Private view

Powered by the insatiable demand of the global rich, China's contemporary art scene is booming. What a shame that so much of the work is no good
January 14, 2007

Few stock options have risen twenty fold in value in three years—but the oil paintings of Zhang Xiaogang have. Zhang, aged 48, the leading artist of south China, paints large luminous portraits based on family photographs from the cultural revolution. The glazed look and big pupils of his subjects make them seem ambiguously vulnerable—childish, alienated, zombie-like. The artist says these are images of the dissolution of the individual within the collectives of the traditional Chinese family and communist society. It's a message that few would miss. In 2003, one of Zhang's portraits sold for $75,000 at auction. In 2006 it was re-auctioned for $1.5m. It will probably be exhibited in London next summer when Charles Saatchi opens his Chelsea gallery with a large exhibition of contemporary art. Saatchi is the latest in a line of big-spending collectors to be buying Chinese. The Serpentine recently filled Battersea power station with contemporary Chinese art.

China is the latest chapter in the contemporary art boom. In 2005 the volume of trading at the major art auction house in Beijing increased two and a half times to $145m. Total turnover for the whole art auction market in China is now 21 times higher than in 2001—around 13.5bn yuan ($1.7bn) in 2005. At least 50 art auction houses have opened in Beijing in recent years. Young artists aren't the only ones benefiting—Ming vases have also been doing well.

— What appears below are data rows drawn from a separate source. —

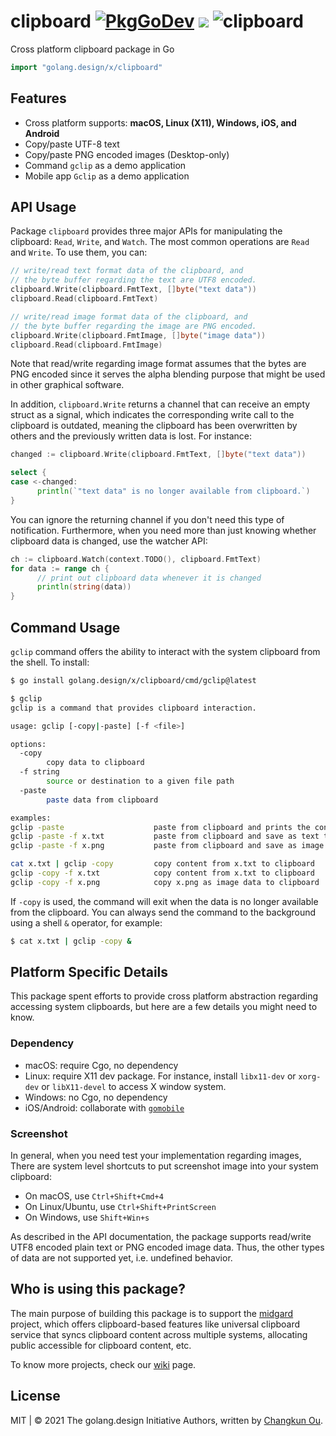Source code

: # clipboard [![PkgGoDev](https://pkg.go.dev/badge/golang.design/x/clipboard)](https://pkg.go.dev/golang.design/x/clipboard) ![](https://changkun.de/urlstat?mode=github&repo=golang-design/clipboard) ![clipboard](https://github.com/golang-design/clipboard/workflows/clipboard/badge.svg?branch=main)

Cross platform clipboard package in Go

```go
import "golang.design/x/clipboard"
```

## Features

- Cross platform supports: **macOS, Linux (X11), Windows, iOS, and Android**
- Copy/paste UTF-8 text
- Copy/paste PNG encoded images (Desktop-only)
- Command `gclip` as a demo application
- Mobile app `Gclip` as a demo application

## API Usage

Package `clipboard` provides three major APIs for manipulating the
clipboard: `Read`, `Write`, and `Watch`. The most common operations are
`Read` and `Write`. To use them, you can:

```go
// write/read text format data of the clipboard, and
// the byte buffer regarding the text are UTF8 encoded.
clipboard.Write(clipboard.FmtText, []byte("text data"))
clipboard.Read(clipboard.FmtText)

// write/read image format data of the clipboard, and
// the byte buffer regarding the image are PNG encoded.
clipboard.Write(clipboard.FmtImage, []byte("image data"))
clipboard.Read(clipboard.FmtImage)
```

Note that read/write regarding image format assumes that the bytes are
PNG encoded since it serves the alpha blending purpose that might be
used in other graphical software.

In addition, `clipboard.Write` returns a channel that can receive an
empty struct as a signal, which indicates the corresponding write call
to the clipboard is outdated, meaning the clipboard has been overwritten
by others and the previously written data is lost. For instance:

```go
changed := clipboard.Write(clipboard.FmtText, []byte("text data"))

select {
case <-changed:
      println(`"text data" is no longer available from clipboard.`)
}
```

You can ignore the returning channel if you don't need this type of
notification. Furthermore, when you need more than just knowing whether
clipboard data is changed, use the watcher API:

```go
ch := clipboard.Watch(context.TODO(), clipboard.FmtText)
for data := range ch {
      // print out clipboard data whenever it is changed
      println(string(data))
}
```

## Command Usage

`gclip` command offers the ability to interact with the system clipboard
from the shell. To install:

```bash
$ go install golang.design/x/clipboard/cmd/gclip@latest
```

```bash
$ gclip
gclip is a command that provides clipboard interaction.

usage: gclip [-copy|-paste] [-f <file>]

options:
  -copy
        copy data to clipboard
  -f string
        source or destination to a given file path
  -paste
        paste data from clipboard

examples:
gclip -paste                    paste from clipboard and prints the content
gclip -paste -f x.txt           paste from clipboard and save as text to x.txt
gclip -paste -f x.png           paste from clipboard and save as image to x.png

cat x.txt | gclip -copy         copy content from x.txt to clipboard
gclip -copy -f x.txt            copy content from x.txt to clipboard
gclip -copy -f x.png            copy x.png as image data to clipboard
```

If `-copy` is used, the command will exit when the data is no longer
available from the clipboard. You can always send the command to the
background using a shell `&` operator, for example:

```bash
$ cat x.txt | gclip -copy &
```

## Platform Specific Details

This package spent efforts to provide cross platform abstraction regarding
accessing system clipboards, but here are a few details you might need to know.

### Dependency

- macOS: require Cgo, no dependency
- Linux: require X11 dev package. For instance, install `libx11-dev` or `xorg-dev` or `libX11-devel` to access X window system.
- Windows: no Cgo, no dependency
- iOS/Android: collaborate with [`gomobile`](https://golang.org/x/mobile)

### Screenshot

In general, when you need test your implementation regarding images,
There are system level shortcuts to put screenshot image into your system clipboard:

- On macOS, use `Ctrl+Shift+Cmd+4`
- On Linux/Ubuntu, use `Ctrl+Shift+PrintScreen`
- On Windows, use `Shift+Win+s`

As described in the API documentation, the package supports read/write
UTF8 encoded plain text or PNG encoded image data. Thus,
the other types of data are not supported yet, i.e. undefined behavior.

## Who is using this package?

The main purpose of building this package is to support the
[midgard](https://changkun.de/s/midgard) project, which offers
clipboard-based features like universal clipboard service that syncs
clipboard content across multiple systems, allocating public accessible
for clipboard content, etc.

To know more projects, check our [wiki](https://github.com/golang-design/clipboard/wiki) page.

## License

MIT | &copy; 2021 The golang.design Initiative Authors, written by [Changkun Ou](https://changkun.de).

The causes of the boom are easily discernable. First there's the insatiable demand of the new globalised economy. Most collectors of contemporary Chinese art are westerners, but some are the new Chinese rich. They are purchasing art from a rapidly developing part of the world, and in this sense are buying something that has, until recently, clearly been undervalued. The question is: by how much?

You could argue that buying Chinese art is no different from buying property in eastern Europe in the 1990s. You were, and usually still are, almost bound to make money investing in an emerging capitalist economy. But Chinese property prices are rising relatively modestly—somewhere between 5 and 15 per cent a year. The value of art works has been doubling annually.

The other key element here is speculation. Galleries are said to be placing works of art directly into auction, which is virtually unheard of in Europe. Works of art made in 2006 are already on the block—such as Zeng Chuanxing's Paper Bride, the cover lot in Christie's October sale at the close of the Frieze art fair. Usually, works of art are initially sold in the primary market—galleries—where the artist's early career can be managed and his value established through exhibitions. In the art world it is considered sacrilege to "flip" a work—buy it and then immediately put it up for auction—yet this, according to Cristina Ruiz, editor of the Art Newspaper, is a widespread practice with Chinese art. Julia Colman has been running Chinese Contemporary, a specialist London gallery, since 1996. "Not all the art is overvalued," she told me. "Some of the artists are in museum collections and have had years of recognition. But you have to look out for—I'm not going to give you names —young artists with no CV, whose starting price at auction is $20,000 and they are being bid up to $100,000. There are a number of tricks that go on in the auction rooms. People get their friends to bid up the work. I've seen the wife of one artist bid up her husband's work." Ominously, the Chinese art critic Fang Zhenning reports that speculative money is flowing into the art market from the property market as the Chinese government has restrained rises in real estate prices in recent years. It was constraints on property prices in Japan that fuelled the last global art boom of the 1980s. Japanese property developers bundled up works of art with the purchase of property to increase the price. When property crashed, so did the art market.

Collectors and gallerists enthuse that the young Chinese contemporary artists are part of a fascinating new politicised art movement that has emerged in China since 1989. These are artists, they say, who have rather more interesting life experiences than the beer-swilling inhabitants of east London or New York sophisticates. That's true in theory, but in practice much of the art is rubbish—its stuffed animals and consumerist kitsch are painfully derivative of western contemporary art, and it is full of irritatingly obvious references to social realism. Perfect for dim-witted collectors and fashion-hungry curators, but not destined for the history books.

Even so, the boom doesn't look set to end any time soon. A new contemporary art fair is being opened in Shanghai next year, and so is a new branch of the Pompidou Centre. Meanwhile, some of China's biggest companies are doubling their profits annually (the mainland's biggest property developer, China Vanke, reported that first-half profits this year rose 59 per cent, to $159m). The Chinese government also appears to be playing its own minor part—it recently permitted the exhibition of a photograph in which a man extends his tongue to lick a portrait of Mao.